Excerpts from a dataset:
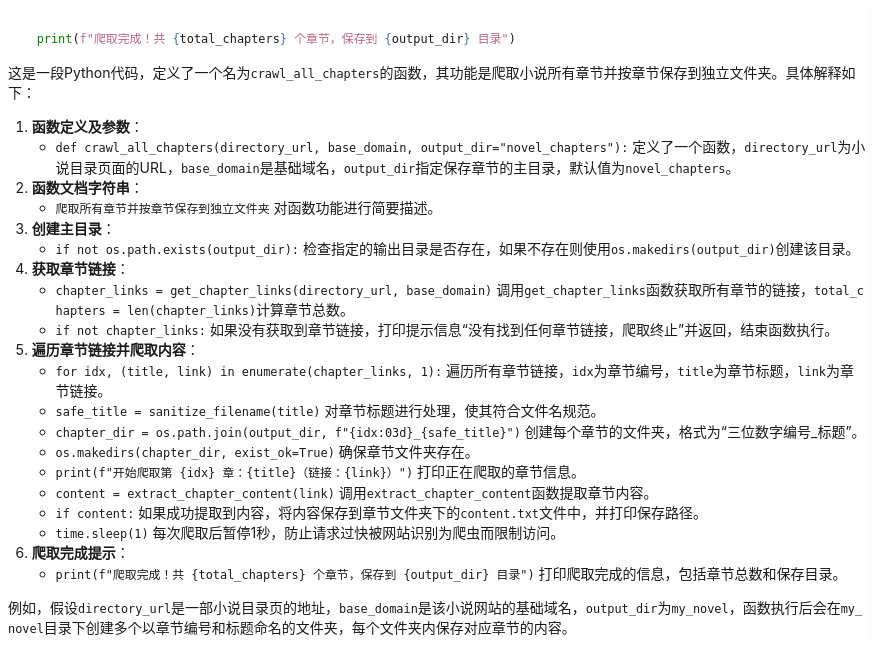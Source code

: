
 ```py
    
    print(f"爬取完成！共 {total_chapters} 个章节，保存到 {output_dir} 目录")
```

这是一段Python代码，定义了一个名为`crawl_all_chapters`的函数，其功能是爬取小说所有章节并按章节保存到独立文件夹。具体解释如下：
1. **函数定义及参数**：
    - `def crawl_all_chapters(directory_url, base_domain, output_dir="novel_chapters"):` 定义了一个函数，`directory_url`为小说目录页面的URL，`base_domain`是基础域名，`output_dir`指定保存章节的主目录，默认值为`novel_chapters`。
2. **函数文档字符串**：
    - `爬取所有章节并按章节保存到独立文件夹` 对函数功能进行简要描述。
3. **创建主目录**：
    - `if not os.path.exists(output_dir):` 检查指定的输出目录是否存在，如果不存在则使用`os.makedirs(output_dir)`创建该目录。
4. **获取章节链接**：
    - `chapter_links = get_chapter_links(directory_url, base_domain)` 调用`get_chapter_links`函数获取所有章节的链接，`total_chapters = len(chapter_links)`计算章节总数。
    - `if not chapter_links:` 如果没有获取到章节链接，打印提示信息“没有找到任何章节链接，爬取终止”并返回，结束函数执行。
5. **遍历章节链接并爬取内容**：
    - `for idx, (title, link) in enumerate(chapter_links, 1):` 遍历所有章节链接，`idx`为章节编号，`title`为章节标题，`link`为章节链接。
    - `safe_title = sanitize_filename(title)` 对章节标题进行处理，使其符合文件名规范。
    - `chapter_dir = os.path.join(output_dir, f"{idx:03d}_{safe_title}")` 创建每个章节的文件夹，格式为“三位数字编号_标题”。
    - `os.makedirs(chapter_dir, exist_ok=True)` 确保章节文件夹存在。
    - `print(f"开始爬取第 {idx} 章：{title}（链接：{link}）")` 打印正在爬取的章节信息。
    - `content = extract_chapter_content(link)` 调用`extract_chapter_content`函数提取章节内容。
    - `if content:` 如果成功提取到内容，将内容保存到章节文件夹下的`content.txt`文件中，并打印保存路径。
    - `time.sleep(1)` 每次爬取后暂停1秒，防止请求过快被网站识别为爬虫而限制访问。
6. **爬取完成提示**：
    - `print(f"爬取完成！共 {total_chapters} 个章节，保存到 {output_dir} 目录")` 打印爬取完成的信息，包括章节总数和保存目录。

例如，假设`directory_url`是一部小说目录页的地址，`base_domain`是该小说网站的基础域名，`output_dir`为`my_novel`，函数执行后会在`my_novel`目录下创建多个以章节编号和标题命名的文件夹，每个文件夹内保存对应章节的内容。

▸ **YOUR ASSIGNMENT**
Print again, exactly, the lines of the records above from the first line through the line with "6. **爬取完成提示**：". No pictures.

▸ **EXERCISE ANSWER**
Source code

:
 ```py
    
    print(f"爬取完成！共 {total_chapters} 个章节，保存到 {output_dir} 目录")
```

这是一段Python代码，定义了一个名为`crawl_all_chapters`的函数，其功能是爬取小说所有章节并按章节保存到独立文件夹。具体解释如下：
1. **函数定义及参数**：
    - `def crawl_all_chapters(directory_url, base_domain, output_dir="novel_chapters"):` 定义了一个函数，`directory_url`为小说目录页面的URL，`base_domain`是基础域名，`output_dir`指定保存章节的主目录，默认值为`novel_chapters`。
2. **函数文档字符串**：
    - `爬取所有章节并按章节保存到独立文件夹` 对函数功能进行简要描述。
3. **创建主目录**：
    - `if not os.path.exists(output_dir):` 检查指定的输出目录是否存在，如果不存在则使用`os.makedirs(output_dir)`创建该目录。
4. **获取章节链接**：
    - `chapter_links = get_chapter_links(directory_url, base_domain)` 调用`get_chapter_links`函数获取所有章节的链接，`total_chapters = len(chapter_links)`计算章节总数。
    - `if not chapter_links:` 如果没有获取到章节链接，打印提示信息“没有找到任何章节链接，爬取终止”并返回，结束函数执行。
5. **遍历章节链接并爬取内容**：
    - `for idx, (title, link) in enumerate(chapter_links, 1):` 遍历所有章节链接，`idx`为章节编号，`title`为章节标题，`link`为章节链接。
    - `safe_title = sanitize_filename(title)` 对章节标题进行处理，使其符合文件名规范。
    - `chapter_dir = os.path.join(output_dir, f"{idx:03d}_{safe_title}")` 创建每个章节的文件夹，格式为“三位数字编号_标题”。
    - `os.makedirs(chapter_dir, exist_ok=True)` 确保章节文件夹存在。
    - `print(f"开始爬取第 {idx} 章：{title}（链接：{link}）")` 打印正在爬取的章节信息。
    - `content = extract_chapter_content(link)` 调用`extract_chapter_content`函数提取章节内容。
    - `if content:` 如果成功提取到内容，将内容保存到章节文件夹下的`content.txt`文件中，并打印保存路径。
    - `time.sleep(1)` 每次爬取后暂停1秒，防止请求过快被网站识别为爬虫而限制访问。
6. **爬取完成提示**：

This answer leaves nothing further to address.